Introduction to Sequences

• A sequence is a list of numbers in a specific order, where each number is called a term of the sequence.
• Sequences can be finite (having a definite number of terms) or infinite (never ending).
• The notation a_n often represents the nth term of a sequence.
• The difference between consecutive terms characterises arithmetic sequences. This difference is constant and is called the common difference.
• In geometric sequences, each term is a fixed multiple of the previous term. This multiple is constant and is called the common ratio.
• Formulas for the nth term exist for both arithmetic and geometric sequences: a_n = a + (n-1)d for arithmetic sequences and a_n = ar^n-1 for geometric sequences, where a is the first term, d is the common difference, r is the common ratio, and n is the term number.

Understanding Series

• A series is the sum of the terms in a sequence.
• The sum of the first n terms in a series is often represented as S_n.
• There are formulas to calculate the sum of the first n terms in arithmetic and geometric sequences: S_n = n/2 (2a + (n-1)d) for arithmetic series and S_n = a (1-rⁿ)/(1-r) for geometric series when |r|<1.
• In the case of geometric series where |r|≥1, the sum of the terms approaches infinity as n increases; this is called a divergent series. When |r|<1, the sum of the terms approaches a finite limit as n increases; this is called a convergent series.

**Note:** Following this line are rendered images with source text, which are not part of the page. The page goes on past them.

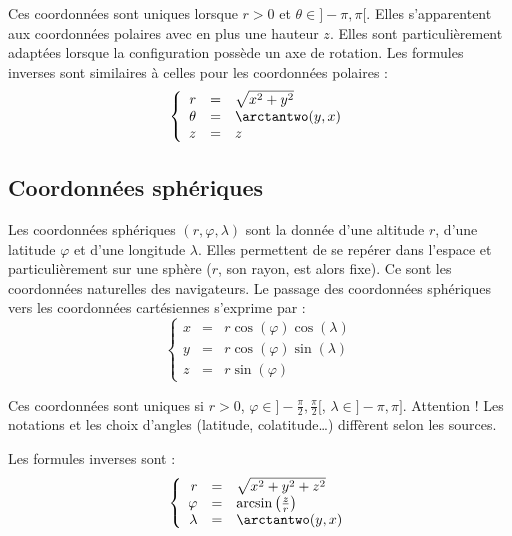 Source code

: \documentclass[11pt,class=report,crop=false]{standalone}
\begin{document}

Ces coordonnées sont uniques lorsque $r>0$ et $\theta \in {}]-\pi,\pi[$.
Elles s'apparentent aux coordonnées polaires avec en plus une hauteur $z$. Elles sont particulièrement adaptées lorsque la configuration possède un axe de rotation.
Les formules inverses sont similaires à celles pour les coordonnées polaires :
$$\left\{\begin{array}{rcl}
	r &=& \sqrt{x^2+y^2} \\
	\theta &=&  \arctantwo(y,x) \\
	z &=& z
\end{array}\right.$$



\subsection{Coordonnées sphériques}


Les coordonnées sphériques $(r, \varphi, \lambda)$ sont la donnée d'une altitude $r$, d'une latitude $\varphi$ et d'une longitude $\lambda$. Elles permettent de se repérer dans l'espace et particulièrement sur une sphère ($r$, son rayon, est alors fixe). Ce sont les coordonnées naturelles des navigateurs.
Le passage des coordonnées sphériques vers les coordonnées cartésiennes s'exprime par :
$$\left\{\begin{array}{rcl}
	x & = & r \cos(\varphi) \cos(\lambda) \\
	y & = & r \cos(\varphi) \sin(\lambda) \\
	z & = & r \sin(\varphi)
\end{array}\right.$$


Ces coordonnées sont uniques si $r>0$, $\varphi \in {}]-\frac\pi2,\frac\pi2[ $, $\lambda \in {}]-\pi,\pi]$.
Attention ! Les notations et les choix d'angles (latitude, colatitude\ldots) diffèrent selon les sources.

Les formules inverses sont :
$$\left\{\begin{array}{rcl}
	r &=& \sqrt{x^2+y^2+z^2} \\	
	\varphi &=& \arcsin\left(\frac z r\right) \\
    \lambda &=& \arctantwo(y,x) \\
\end{array}\right.$$
\end{document}
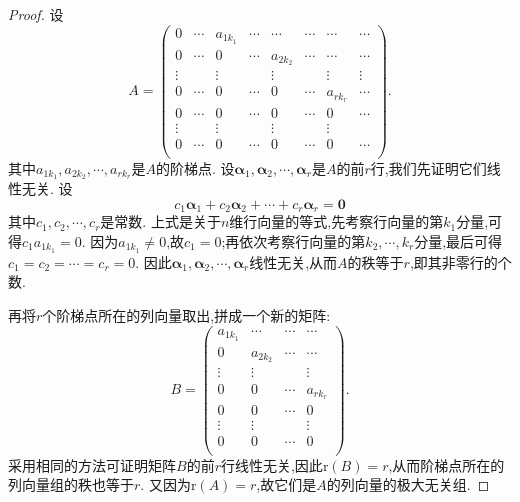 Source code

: \documentclass[lang=cn,newtx,10pt,scheme=chinese]{elegantbook}
\begin{document}
\begin{proof}
设
\[
A=\left( \begin{matrix}
0&		\cdots&		a_{1k_1}&		\cdots&		\cdots&		\cdots&		\cdots&		\cdots\\
0&		\cdots&		0&		\cdots&		a_{2k_2}&		\cdots&		\cdots&		\cdots\\
\vdots&		&		\vdots&		&		\vdots&		&		\vdots&		\vdots\\
0&		\cdots&		0&		\cdots&		0&		\cdots&		a_{rk_r}&		\cdots\\
0&		\cdots&		0&		\cdots&		0&		\cdots&		0&		\cdots\\
\vdots&		&		\vdots&		&		\vdots&		&		\vdots&		\\
0&		\cdots&		0&		\cdots&		0&		\cdots&		0&		\cdots\\
\end{matrix} \right) .
\]
其中\(a_{1k_1},a_{2k_2},\cdots,a_{rk_r}\)是\(A\)的阶梯点. 设\(\boldsymbol{\alpha}_1,\boldsymbol{\alpha}_2,\cdots,\boldsymbol{\alpha}_r\)是\(A\)的前\(r\)行,我们先证明它们线性无关. 设
\[
c_1\boldsymbol{\alpha}_1 + c_2\boldsymbol{\alpha}_2+\cdots + c_r\boldsymbol{\alpha}_r=\boldsymbol{0}
\]
其中\(c_1,c_2,\cdots,c_r\)是常数. 上式是关于\(n\)维行向量的等式,先考察行向量的第\(k_1\)分量,可得\(c_1a_{1k_1}=0\). 因为\(a_{1k_1}\neq0\),故\(c_1 = 0\);再依次考察行向量的第\(k_2,\cdots,k_r\)分量,最后可得\(c_1 = c_2=\cdots = c_r = 0\). 因此\(\boldsymbol{\alpha}_1,\boldsymbol{\alpha}_2,\cdots,\boldsymbol{\alpha}_r\)线性无关,从而\(A\)的秩等于\(r\),即其非零行的个数.

再将\(r\)个阶梯点所在的列向量取出,拼成一个新的矩阵:
\[
B=\left( \begin{matrix}
a_{1k_1}&		\cdots&		\cdots&		\cdots\\
0&		a_{2k_2}&		\cdots&		\cdots\\
\vdots&		\vdots&		&		\vdots\\
0&		0&		\cdots&		a_{rk_r}\\
0&		0&		\cdots&		0\\
\vdots&		\vdots&		&		\vdots\\
0&		0&		\cdots&		0\\
\end{matrix} \right) .
\]
采用相同的方法可证明矩阵\(B\)的前\(r\)行线性无关,因此\(\text{r}(B)=r\),从而阶梯点所在的列向量组的秩也等于\(r\). 又因为\(\text{r}(A)=r\),故它们是\(A\)的列向量的极大无关组.
\end{proof}
\end{document}
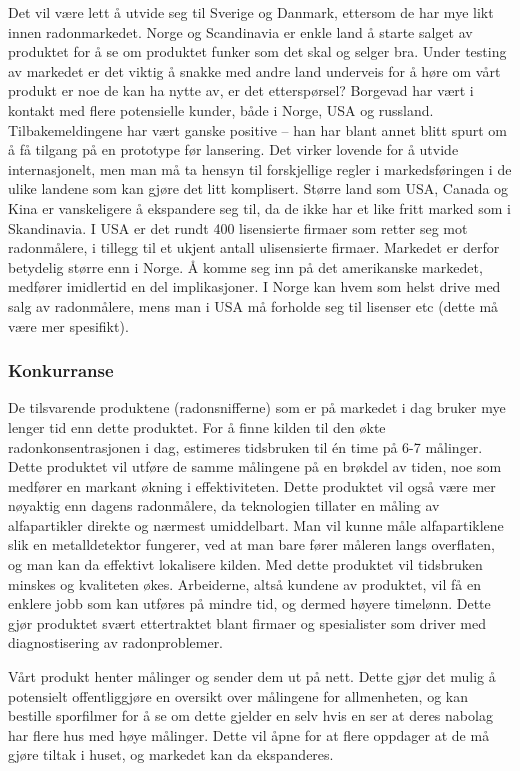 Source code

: Det vil være lett å utvide seg til Sverige og Danmark, ettersom de har mye likt innen radonmarkedet. Norge og Scandinavia er enkle land å starte salget av produktet for å se om produktet funker som det skal og selger bra. Under testing av markedet er det viktig å snakke med andre land underveis for å høre om vårt produkt er noe de kan ha nytte av, er det etterspørsel? 
Borgevad har vært i kontakt med flere potensielle kunder, både i Norge, USA og russland.
Tilbakemeldingene har vært ganske positive – han har blant annet blitt spurt om å få tilgang på en prototype før lansering.
Det virker lovende for å utvide internasjonelt, men man må ta hensyn til forskjellige regler i markedsføringen i de ulike landene som kan gjøre det litt komplisert. 
Større land som USA, Canada og Kina er vanskeligere å ekspandere seg til, da de ikke har et like fritt marked som i Skandinavia.
I USA er det rundt 400 lisensierte firmaer som retter seg mot radonmålere, i tillegg til et ukjent antall ulisensierte firmaer.
Markedet er derfor betydelig større enn i Norge.
Å komme seg inn på det amerikanske markedet, medfører imidlertid en del implikasjoner.
I Norge kan hvem som helst drive med salg av radonmålere, mens man i USA må forholde seg til lisenser etc (dette må være mer spesifikt).

\subsubsection{Konkurranse}

De tilsvarende produktene (radonsnifferne) som er på markedet i dag bruker mye lenger tid enn dette produktet. For å finne kilden til den økte radonkonsentrasjonen i dag, estimeres tidsbruken til én time på 6-7 målinger. Dette produktet vil utføre de samme målingene på en brøkdel av tiden, noe som medfører en markant økning i effektiviteten. Dette produktet vil også være mer nøyaktig enn dagens radonmålere, da teknologien tillater en måling av alfapartikler direkte og nærmest umiddelbart. Man vil kunne måle alfapartiklene slik en metalldetektor fungerer, ved at man bare fører måleren langs overflaten, og man kan da effektivt lokalisere kilden. Med dette produktet vil tidsbruken minskes og kvaliteten økes. Arbeiderne, altså kundene av produktet, vil få en enklere jobb som kan utføres på mindre tid, og dermed høyere timelønn. Dette gjør produktet svært ettertraktet blant firmaer og spesialister som driver med diagnostisering av radonproblemer.

Vårt produkt henter målinger og sender dem ut på nett. Dette gjør det mulig å potensielt offentliggjøre en oversikt over målingene for allmenheten, og kan bestille sporfilmer for å se om dette gjelder en selv hvis en ser at deres nabolag har flere hus med høye målinger. Dette vil åpne for at flere oppdager at de må gjøre tiltak i huset, og markedet kan da ekspanderes.

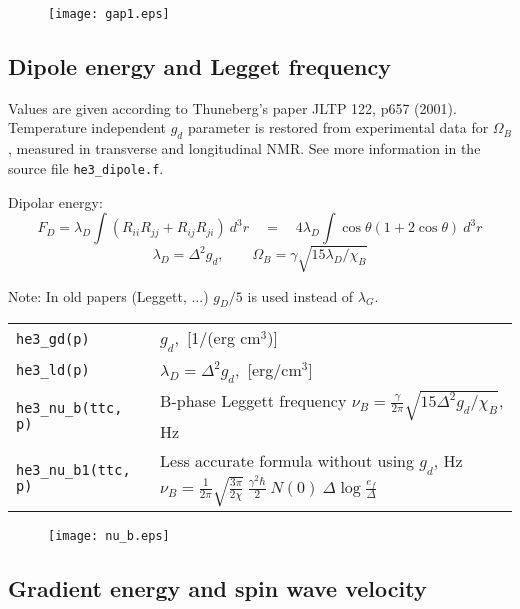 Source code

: \documentclass[a4paper]{article}
\begin{document}
\begin{figure}[h]
\texttt{[image: gap1.eps]}\\
\end{figure}
\eject

\subsection*{Dipole energy and Legget frequency}

Values are given according to Thuneberg's paper JLTP 122, p657 (2001).
Temperature independent $g_d$ parameter is restored from experimental
data for $\Omega_B$, measured in transverse and longitudinal NMR.
See more information in the source file {\tt he3\_dipole.f}.

Dipolar energy:
$$
F_D = \lambda_D \int (R_{ii}R_{jj}+R_{ij}R_{ji})\ d^3r
\quad =\quad 4 \lambda_D \int \cos\theta(1+2\cos\theta)\ d^3r
$$
$$
\lambda_D = \Delta^2 g_d,
\qquad \Omega_B = \gamma \sqrt{15 \lambda_D/\chi_B}
$$

Note: In old papers (Leggett, ...) $g_D/5$ is used instead of $\lambda_G$.

\medskip
\noindent\begin{tabular}{lp{11cm}}
\tt he3\_gd(p) & $g_d$,~[1/(erg cm$^3$)]\\
\tt he3\_ld(p) & $\lambda_D = \Delta^2 g_d$,~[erg/cm$^3$]\\
\tt he3\_nu\_b(ttc, p) &B-phase Leggett frequency
                             $\displaystyle \nu_B = \frac{\gamma}{2\pi}
                               \sqrt{15 \Delta^2 g_d/\chi_B}$, Hz\\

\tt he3\_nu\_b1(ttc, p)  & Less accurate formula without using $g_d$, Hz\newline
                             $\displaystyle \nu_B =\frac{1}{2\pi}\sqrt{\frac{3\pi}{2\chi}}
                             \ \frac{\gamma^2\hbar}{2}\ N(0)\ \Delta \log\frac{e_f}{\Delta}$\\
\end{tabular}
\medskip

\begin{figure}[h]
\texttt{[image: nu\_b.eps]}\\
\end{figure}

\eject
\subsection*{Gradient energy and spin wave velocity}
\end{document}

Working with Sequences and Series

• Recursive sequences are those wherein each term is defined based on previous terms. The Fibonacci sequence is a classical example of this.
• Sequences and series can be found in various fields and concepts such as finance (calculating compound interest), physics (calculating distance travelled under constant acceleration), and computer algorithms (generating number sequences or patterns).
• Real-life applications often involve infinite geometric series, with their sums representing a physical total or limit (for example, the total distance covered in a constantly decelerating process).
• You can graph the terms of a sequence to demonstrate the relationship between the terms. Arithmetic sequences yield a linear graph, while geometric sequences yield an exponential graph with either growth or decay depending on the common ratio.

Finding Limits

• The limit of a sequence (L) is the value the sequence gets closer to as the number of terms increases. In other words, if a sequence gets closer and closer to a particular value as n becomes very large, then that value is the limit of the sequence.
• The limit of an arithmetic sequence is either infinity, negative infinity, or non-existent because the sequence just keeps growing or decreasing.
• The limit of a geometric sequence is dependent on the common ratio, r. If |r|<1, then the limit is 0; if r=1, the limit is the first term, a; if r>1 or r<-1, the limit does not exist (sequence diverges). For example, the sequence defined by a_n = (1/2)^n-1 has a limit of 0.
• Convergence or divergence of sequences are important concepts when dealing with infinite series. An infinite series will only have a finite sum (i.e., converge) if the sequence it is based on has a limit of zero.